The ASIFT has a higher correct match ratio than SIFT and SURF because it considers affine deformations, which are derived from the orientation and translation between the images. The SIFT and ASIFT operators define points of interest with 128-dimensional feature vectors. The SURF creates a 64-dimensional feature vector, thus, it is quick and often preferred for mobile measurement³⁵. However, because the SURF feature vector has fewer properties for the interest points, it has more outlier matched points than the other operators. The RANSAC algorithm was proposed to increase the probability of correct matching points being sampled³⁶. The SURF feature vector can be extended to 128 dimensions to overcome this weakness.

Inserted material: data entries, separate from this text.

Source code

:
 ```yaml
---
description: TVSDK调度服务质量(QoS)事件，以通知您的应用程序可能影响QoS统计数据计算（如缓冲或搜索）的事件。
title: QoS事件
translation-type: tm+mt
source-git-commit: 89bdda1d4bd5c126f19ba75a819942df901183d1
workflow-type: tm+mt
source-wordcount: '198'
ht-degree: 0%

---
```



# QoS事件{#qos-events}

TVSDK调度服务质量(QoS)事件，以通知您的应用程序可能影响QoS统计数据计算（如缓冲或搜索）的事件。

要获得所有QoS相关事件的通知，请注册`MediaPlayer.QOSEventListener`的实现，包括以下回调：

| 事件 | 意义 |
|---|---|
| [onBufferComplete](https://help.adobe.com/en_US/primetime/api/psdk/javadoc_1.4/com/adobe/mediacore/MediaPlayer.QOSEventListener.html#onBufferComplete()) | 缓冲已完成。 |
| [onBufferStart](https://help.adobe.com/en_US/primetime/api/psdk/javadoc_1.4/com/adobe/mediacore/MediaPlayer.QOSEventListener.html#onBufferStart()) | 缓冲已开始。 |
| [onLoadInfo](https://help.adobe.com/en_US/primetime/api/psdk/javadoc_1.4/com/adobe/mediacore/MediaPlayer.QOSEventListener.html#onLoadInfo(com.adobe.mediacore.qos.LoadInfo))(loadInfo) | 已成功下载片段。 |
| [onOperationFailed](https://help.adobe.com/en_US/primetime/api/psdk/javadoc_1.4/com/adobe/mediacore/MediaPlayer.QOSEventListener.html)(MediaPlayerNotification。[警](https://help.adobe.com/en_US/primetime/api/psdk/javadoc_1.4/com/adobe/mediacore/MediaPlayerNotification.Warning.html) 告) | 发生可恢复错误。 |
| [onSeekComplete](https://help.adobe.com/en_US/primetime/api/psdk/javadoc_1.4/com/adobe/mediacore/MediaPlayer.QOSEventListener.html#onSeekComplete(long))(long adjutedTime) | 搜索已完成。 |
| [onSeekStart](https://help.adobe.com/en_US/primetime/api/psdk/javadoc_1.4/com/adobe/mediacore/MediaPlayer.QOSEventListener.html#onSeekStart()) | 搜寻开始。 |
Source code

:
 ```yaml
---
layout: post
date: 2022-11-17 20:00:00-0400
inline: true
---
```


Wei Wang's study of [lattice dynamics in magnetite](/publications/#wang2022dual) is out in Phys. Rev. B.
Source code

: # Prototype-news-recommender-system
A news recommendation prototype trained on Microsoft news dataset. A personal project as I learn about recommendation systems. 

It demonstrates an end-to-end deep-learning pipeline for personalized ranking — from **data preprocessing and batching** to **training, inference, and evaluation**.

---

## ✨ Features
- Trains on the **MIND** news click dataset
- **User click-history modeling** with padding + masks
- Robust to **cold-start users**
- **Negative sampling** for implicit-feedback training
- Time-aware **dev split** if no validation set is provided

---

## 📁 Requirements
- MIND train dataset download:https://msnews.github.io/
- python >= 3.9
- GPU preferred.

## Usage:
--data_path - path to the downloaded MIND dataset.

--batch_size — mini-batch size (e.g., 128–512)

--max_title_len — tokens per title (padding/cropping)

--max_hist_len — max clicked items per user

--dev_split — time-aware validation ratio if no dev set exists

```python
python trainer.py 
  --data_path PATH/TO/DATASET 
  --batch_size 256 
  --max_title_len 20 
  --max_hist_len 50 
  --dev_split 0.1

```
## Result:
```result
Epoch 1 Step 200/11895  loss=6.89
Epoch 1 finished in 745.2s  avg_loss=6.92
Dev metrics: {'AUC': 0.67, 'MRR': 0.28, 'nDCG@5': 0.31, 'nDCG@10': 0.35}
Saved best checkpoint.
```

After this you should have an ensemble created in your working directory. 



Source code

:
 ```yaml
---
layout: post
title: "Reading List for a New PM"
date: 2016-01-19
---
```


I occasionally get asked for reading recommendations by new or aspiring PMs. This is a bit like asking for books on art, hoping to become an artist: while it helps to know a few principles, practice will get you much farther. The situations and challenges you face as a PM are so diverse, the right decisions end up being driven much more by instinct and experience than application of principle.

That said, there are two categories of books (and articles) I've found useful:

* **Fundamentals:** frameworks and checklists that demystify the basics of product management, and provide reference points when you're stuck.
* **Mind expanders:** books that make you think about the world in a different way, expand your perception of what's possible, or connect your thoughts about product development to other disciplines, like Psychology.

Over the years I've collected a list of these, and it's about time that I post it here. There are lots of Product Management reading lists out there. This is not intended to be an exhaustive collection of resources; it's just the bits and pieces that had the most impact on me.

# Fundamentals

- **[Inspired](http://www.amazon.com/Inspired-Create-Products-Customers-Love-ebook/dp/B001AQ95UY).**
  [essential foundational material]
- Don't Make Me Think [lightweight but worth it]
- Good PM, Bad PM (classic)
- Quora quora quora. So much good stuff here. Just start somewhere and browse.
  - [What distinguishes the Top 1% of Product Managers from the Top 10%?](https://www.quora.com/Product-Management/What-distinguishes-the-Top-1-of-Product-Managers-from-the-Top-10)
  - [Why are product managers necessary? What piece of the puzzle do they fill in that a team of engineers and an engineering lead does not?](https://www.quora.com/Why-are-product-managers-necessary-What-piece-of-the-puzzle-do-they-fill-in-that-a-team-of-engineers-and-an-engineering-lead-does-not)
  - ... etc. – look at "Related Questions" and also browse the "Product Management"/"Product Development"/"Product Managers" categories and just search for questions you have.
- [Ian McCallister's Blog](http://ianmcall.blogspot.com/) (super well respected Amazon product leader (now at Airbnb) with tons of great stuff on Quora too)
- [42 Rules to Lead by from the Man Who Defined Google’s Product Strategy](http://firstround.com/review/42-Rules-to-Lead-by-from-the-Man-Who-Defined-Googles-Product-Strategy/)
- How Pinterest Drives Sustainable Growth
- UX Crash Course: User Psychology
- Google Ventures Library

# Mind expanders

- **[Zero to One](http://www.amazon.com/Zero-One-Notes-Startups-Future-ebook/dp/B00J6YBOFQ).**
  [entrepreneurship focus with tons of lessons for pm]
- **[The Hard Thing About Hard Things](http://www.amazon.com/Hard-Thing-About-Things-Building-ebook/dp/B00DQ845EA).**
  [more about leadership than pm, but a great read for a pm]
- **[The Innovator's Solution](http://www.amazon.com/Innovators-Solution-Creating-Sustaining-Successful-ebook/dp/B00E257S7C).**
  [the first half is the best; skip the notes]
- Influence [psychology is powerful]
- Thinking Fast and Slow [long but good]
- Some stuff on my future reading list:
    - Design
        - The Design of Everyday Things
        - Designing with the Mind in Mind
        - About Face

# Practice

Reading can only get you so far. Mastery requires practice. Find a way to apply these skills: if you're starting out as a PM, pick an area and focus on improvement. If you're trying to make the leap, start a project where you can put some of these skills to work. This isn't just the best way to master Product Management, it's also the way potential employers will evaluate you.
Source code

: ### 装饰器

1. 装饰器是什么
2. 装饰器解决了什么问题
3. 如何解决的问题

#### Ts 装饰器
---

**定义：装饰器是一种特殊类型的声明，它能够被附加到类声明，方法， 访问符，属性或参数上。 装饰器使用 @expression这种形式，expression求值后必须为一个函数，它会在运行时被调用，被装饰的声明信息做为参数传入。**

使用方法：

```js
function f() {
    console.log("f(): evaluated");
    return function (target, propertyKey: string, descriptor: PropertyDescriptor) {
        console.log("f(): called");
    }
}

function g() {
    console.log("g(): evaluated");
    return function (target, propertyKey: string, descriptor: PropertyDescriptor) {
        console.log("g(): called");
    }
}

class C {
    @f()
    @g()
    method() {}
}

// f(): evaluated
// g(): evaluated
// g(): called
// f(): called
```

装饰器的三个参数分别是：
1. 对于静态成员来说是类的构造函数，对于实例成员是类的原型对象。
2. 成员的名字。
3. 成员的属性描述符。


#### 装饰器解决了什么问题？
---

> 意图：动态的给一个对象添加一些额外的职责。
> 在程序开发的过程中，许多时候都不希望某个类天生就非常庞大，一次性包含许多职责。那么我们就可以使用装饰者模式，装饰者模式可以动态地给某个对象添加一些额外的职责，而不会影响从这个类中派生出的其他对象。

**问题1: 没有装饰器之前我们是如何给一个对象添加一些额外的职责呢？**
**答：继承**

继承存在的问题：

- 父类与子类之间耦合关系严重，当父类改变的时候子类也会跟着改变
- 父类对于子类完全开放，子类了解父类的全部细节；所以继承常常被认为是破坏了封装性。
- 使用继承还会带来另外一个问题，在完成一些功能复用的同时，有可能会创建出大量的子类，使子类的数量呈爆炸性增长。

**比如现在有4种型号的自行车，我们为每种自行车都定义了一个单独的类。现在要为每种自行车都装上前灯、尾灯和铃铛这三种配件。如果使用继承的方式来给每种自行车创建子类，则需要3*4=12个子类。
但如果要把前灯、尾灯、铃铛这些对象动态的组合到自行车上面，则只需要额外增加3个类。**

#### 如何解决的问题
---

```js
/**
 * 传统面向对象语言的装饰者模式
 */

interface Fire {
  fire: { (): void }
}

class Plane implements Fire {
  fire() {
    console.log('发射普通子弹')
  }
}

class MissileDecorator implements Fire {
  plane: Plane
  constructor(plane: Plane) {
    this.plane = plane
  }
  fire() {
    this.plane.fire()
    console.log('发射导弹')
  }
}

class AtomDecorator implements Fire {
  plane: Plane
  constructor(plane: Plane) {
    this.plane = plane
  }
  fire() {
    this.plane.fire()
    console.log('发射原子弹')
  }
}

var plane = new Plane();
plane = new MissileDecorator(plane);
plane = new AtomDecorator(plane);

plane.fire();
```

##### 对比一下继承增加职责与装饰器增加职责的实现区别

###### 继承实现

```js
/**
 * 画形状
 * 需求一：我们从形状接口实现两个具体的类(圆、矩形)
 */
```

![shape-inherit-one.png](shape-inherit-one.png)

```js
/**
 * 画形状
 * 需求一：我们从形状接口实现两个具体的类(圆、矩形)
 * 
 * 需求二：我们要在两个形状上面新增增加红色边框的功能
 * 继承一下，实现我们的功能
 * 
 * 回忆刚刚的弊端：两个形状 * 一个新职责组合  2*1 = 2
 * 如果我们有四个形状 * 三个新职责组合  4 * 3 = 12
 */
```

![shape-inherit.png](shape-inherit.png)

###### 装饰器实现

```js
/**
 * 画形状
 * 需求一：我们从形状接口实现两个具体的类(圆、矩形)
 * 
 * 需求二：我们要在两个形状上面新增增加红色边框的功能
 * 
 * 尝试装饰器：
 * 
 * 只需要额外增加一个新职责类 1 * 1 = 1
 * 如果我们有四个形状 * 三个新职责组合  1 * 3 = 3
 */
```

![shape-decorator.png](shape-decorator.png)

Photogrammetry requires a base-to-height ratio of approximately 1 for stereo images for a highly accurate measurement. This should be considered when generating a point cloud from stereo images. The given matching limits may vary slightly for different image sets. Least squares matching increases the matching accuracy of the detected feature points. However, it makes a slight contribution to increasing measurement accuracy because the operators create many corresponding points through automatic matching. Moreover, least-squares matching is unsuccessful in stereo pairs with a scale variation of more than 30% and a crossing angle greater than 25 degrees¹. The estimated large reprojection error for the high base-to-height ratio is compatible with the literature^1,10. The studies performed report high matching for small base-to-height. Multi-image photogrammetric evaluation using a bundle adjustment can also be applied to attain highly accurate measurements considering the limits of these image matching operators.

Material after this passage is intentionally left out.